The topic of common ownership has received substantial attention from both academics and policymakers in recent years. Broadly defined, common ownership exists when investors hold partial and significant shares in related firms. Institutional investors—the largest form of common owners—have grown to control over 70% of the US stock market.

While a growing body of empirical research has linked common ownership to product market outcomes, little evidence has been uncovered to reveal a common owner’s use of corporate governance mechanisms as a conduit to affect firm decision-making. In my recent paper, ‘Interventions by Common Owners,’ I attempt to fill this void by describing 30 cases of common owner intervention found in the public domain. These interventions reveal the selective use of corporate governance mechanisms in a broad set of industries including pharmaceuticals, oil & gas, banking, ride-hailing services, and many more.

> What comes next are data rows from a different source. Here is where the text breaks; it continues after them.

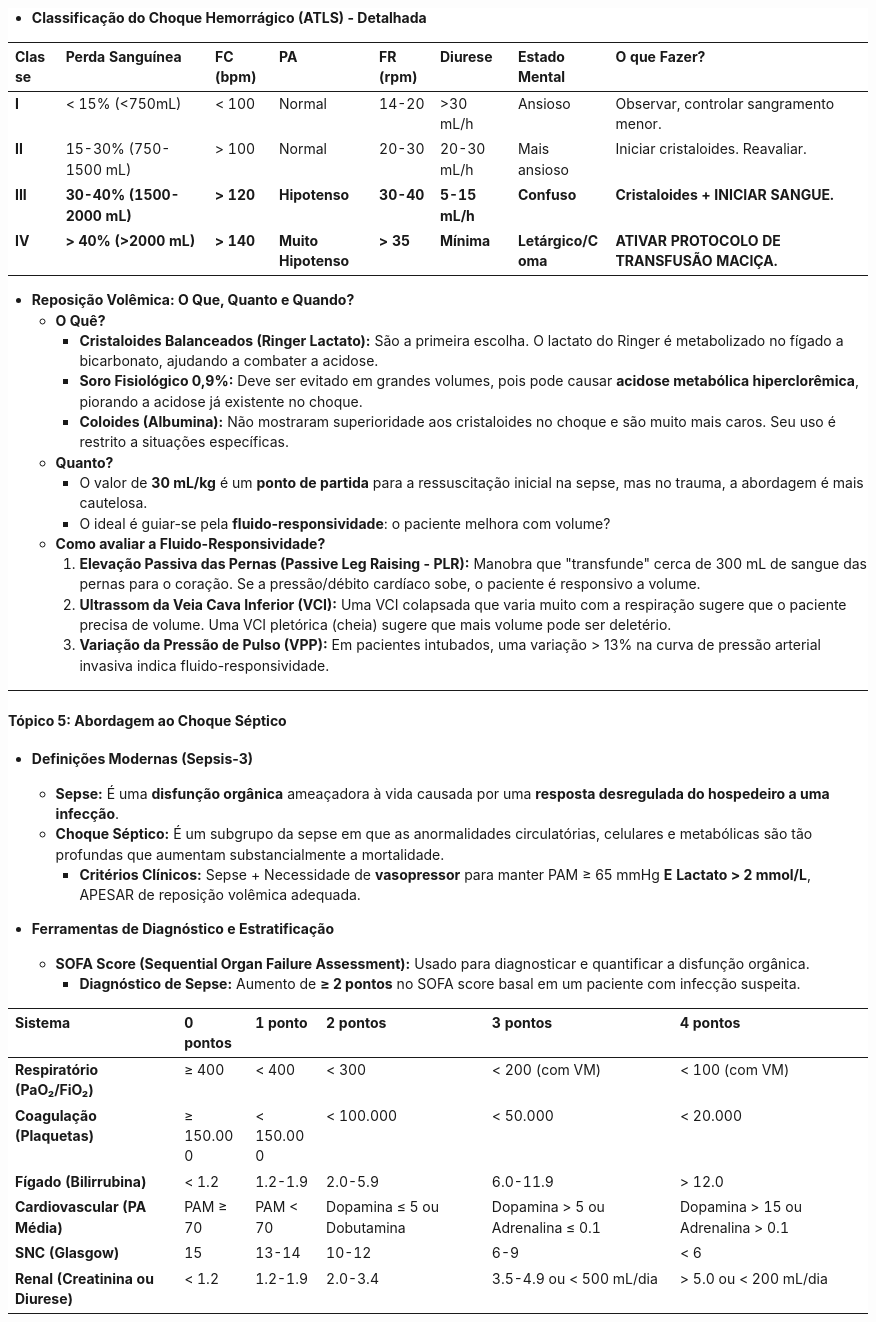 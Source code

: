 -   **Classificação do Choque Hemorrágico (ATLS) - Detalhada**

| Classe | Perda Sanguínea | FC (bpm) | PA | FR (rpm) | Diurese | Estado Mental | O que Fazer? |
| :--- | :--- | :--- | :--- | :--- | :--- | :--- | :--- |
| **I** | < 15% (<750mL) | < 100 | Normal | 14-20 | >30 mL/h | Ansioso | Observar, controlar sangramento menor. |
| **II** | 15-30% (750-1500 mL) | > 100 | Normal | 20-30 | 20-30 mL/h | Mais ansioso | Iniciar cristaloides. Reavaliar. |
| **III** | **30-40% (1500-2000 mL)** | **> 120** | **Hipotenso** | **30-40** | **5-15 mL/h** | **Confuso** | **Cristaloides + INICIAR SANGUE.** |
| **IV** | **> 40% (>2000 mL)** | **> 140** | **Muito Hipotenso** | **> 35** | **Mínima** | **Letárgico/Coma** | **ATIVAR PROTOCOLO DE TRANSFUSÃO MACIÇA.** |

-   **Reposição Volêmica: O Que, Quanto e Quando?**
    -   **O Quê?**
        -   **Cristaloides Balanceados (Ringer Lactato):** São a primeira escolha. O lactato do Ringer é metabolizado no fígado a bicarbonato, ajudando a combater a acidose.
        -   **Soro Fisiológico 0,9%:** Deve ser evitado em grandes volumes, pois pode causar **acidose metabólica hiperclorêmica**, piorando a acidose já existente no choque.
        -   **Coloides (Albumina):** Não mostraram superioridade aos cristaloides no choque e são muito mais caros. Seu uso é restrito a situações específicas.
    -   **Quanto?**
        -   O valor de **30 mL/kg** é um **ponto de partida** para a ressuscitação inicial na sepse, mas no trauma, a abordagem é mais cautelosa.
        -   O ideal é guiar-se pela **fluido-responsividade**: o paciente melhora com volume?
    -   **Como avaliar a Fluido-Responsividade?**
        1.  **Elevação Passiva das Pernas (Passive Leg Raising - PLR):** Manobra que "transfunde" cerca de 300 mL de sangue das pernas para o coração. Se a pressão/débito cardíaco sobe, o paciente é responsivo a volume.
        2.  **Ultrassom da Veia Cava Inferior (VCI):** Uma VCI colapsada que varia muito com a respiração sugere que o paciente precisa de volume. Uma VCI pletórica (cheia) sugere que mais volume pode ser deletério.
        3.  **Variação da Pressão de Pulso (VPP):** Em pacientes intubados, uma variação > 13% na curva de pressão arterial invasiva indica fluido-responsividade.

---

#### **Tópico 5: Abordagem ao Choque Séptico**

-   **Definições Modernas (Sepsis-3)**
    -   **Sepse:** É uma **disfunção orgânica** ameaçadora à vida causada por uma **resposta desregulada do hospedeiro a uma infecção**.
    -   **Choque Séptico:** É um subgrupo da sepse em que as anormalidades circulatórias, celulares e metabólicas são tão profundas que aumentam substancialmente a mortalidade.
        -   **Critérios Clínicos:** Sepse + Necessidade de **vasopressor** para manter PAM ≥ 65 mmHg **E** **Lactato > 2 mmol/L**, APESAR de reposição volêmica adequada.

-   **Ferramentas de Diagnóstico e Estratificação**
    -   **SOFA Score (Sequential Organ Failure Assessment):** Usado para diagnosticar e quantificar a disfunção orgânica.
        -   **Diagnóstico de Sepse:** Aumento de **≥ 2 pontos** no SOFA score basal em um paciente com infecção suspeita.

| Sistema | 0 pontos | 1 ponto | 2 pontos | 3 pontos | 4 pontos |
| :--- | :--- | :--- | :--- | :--- | :--- |
| **Respiratório (PaO₂/FiO₂)** | ≥ 400 | < 400 | < 300 | < 200 (com VM) | < 100 (com VM) |
| **Coagulação (Plaquetas)** | ≥ 150.000 | < 150.000 | < 100.000 | < 50.000 | < 20.000 |
| **Fígado (Bilirrubina)** | < 1.2 | 1.2-1.9 | 2.0-5.9 | 6.0-11.9 | > 12.0 |
| **Cardiovascular (PA Média)**| PAM ≥ 70 | PAM < 70 | Dopamina ≤ 5 ou Dobutamina | Dopamina > 5 ou Adrenalina ≤ 0.1 | Dopamina > 15 ou Adrenalina > 0.1 |
| **SNC (Glasgow)** | 15 | 13-14 | 10-12 | 6-9 | < 6 |
| **Renal (Creatinina ou Diurese)**| < 1.2 | 1.2-1.9 | 2.0-3.4 | 3.5-4.9 ou < 500 mL/dia | > 5.0 ou < 200 mL/dia |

Institutional investors report thousands of engagements with portfolio firms in their annual stewardship reports. In its 2019 Investment Stewardship Annual Report, BlackRock, for example, recorded 2,050 engagements with 1,458 companies in 42 different markets, all in 2019.

Despite the frequency of reported engagements, a common owner’s ability to work behind-the-scenes yields limited disclosure on the details of each intervention. My paper delves into the specifics of engagements found through a comprehensive search of media coverage, regulatory proceedings, policy group analysis, and annual stewardship reports. I taxonomize each case of engagement under three corporate governance mechanisms: i) voice, ii) executive compensation, and iii) voting.

I first document cases of intervention where a common owner explicitly articulates their preferences towards some form of specific or broadly coordinated action among firms. These calls to action typically take the form of public statements or organizing private meetings with firm leadership.

Cases in this category include (but are not limited to) private meetings with oil & gas executives, pharmaceutical executives, and CEOs from consumer-staple firms. In one notable example, common owners openly directed pharmaceutical firms to collaborate with rivals, drop patent enforcement, and put qualms about competition aside in response to the COVID-19 crisis. In a separate case, common owners organized meetings with biotech executives to demand that the firm leaders do a better job defending their drug pricing strategies. Stewardship reports from institutional investors supplement this evidence. For example, BlackRock reported ‘substantive dialogue’ with pharmaceutical firms such as Pfizer, Johnson & Johnson, Allergan, Bristol-Myers Squibb, and others.

Recent empirical work has shown that performance-insensitive managerial compensation serves as a mechanism connecting common ownership to softer product market competition (Antón et al, 2020). In my paper, I document cases in which common owners have supported managers’ preferences for high and performance-insensitive pay.

In one case, BlackRock, Vanguard, and State Street unanimously backed pay packages at beauty company Coty Inc. which had lost 72% of its value in the three years ended in 2018. Separately, oil and gas executives at Whiting Petroleum were paid $15 million in cash bonuses six days before filing for bankruptcy. Broader analyses from policy groups show this pattern is not limited to specific firms. BlackRock voted against CEO pay in the S&P 500 a mere 3%, with similar results holding for Vanguard (3%), State Street (4%), and Goldman Sachs (7%).

Voting is often regarded as the fundamental source of power for shareholders. I document a common owner’s use of voting to apply targeted mechanisms of intervention (such as appointing favorable firm leadership) and a common owner’s use of its substantial stakes in both acquirers and target firms to vote for a merger or acquisition.

As an example, SoftBank’s private equity Vision Fund took a 15% stake in Uber (in 2017) and added two members to the ride-hailing company’s board. At the time, Uber was fighting Grab (of which SoftBank was the largest shareholder) for market share in Southeast Asia. SoftBank founder Masayoshi Son ‘aimed to ensure that none of the ride-hailing firms in which SoftBank holds stakes waste money fighting each other.’ In March 2018, Uber sold its ride-hailing business in Southeast Asia to Grab for a 27.5% stake in the company. Masayoshi Son then visited Jakarta for exploratory discussions to merge the two remaining competitors, Grab and Gojek. As of December 2020, Grab and Gojek ‘had made substantial progress in working out a deal to combine their business […] the final details [were] being worked out among the most senior leaders of each company with the participation of SoftBank’s Masayoshi Son.’ This pattern of selective consolidation by a common owner appears in several other examples.

Concluding Remarks

Regulators and scholars have called for evidence to determine the mechanisms through which common owners influence firm behavior. My paper offers concrete evidence found in 30 such cases involving the use of three corporate governance mechanisms in a variety of industries. Due to limited disclosure requirements for common owners, I suspect these cases are a mere blip on the broader radar of common owner intervention.

Nathan Shekita is an MBA and MPH student at Yale School of Management.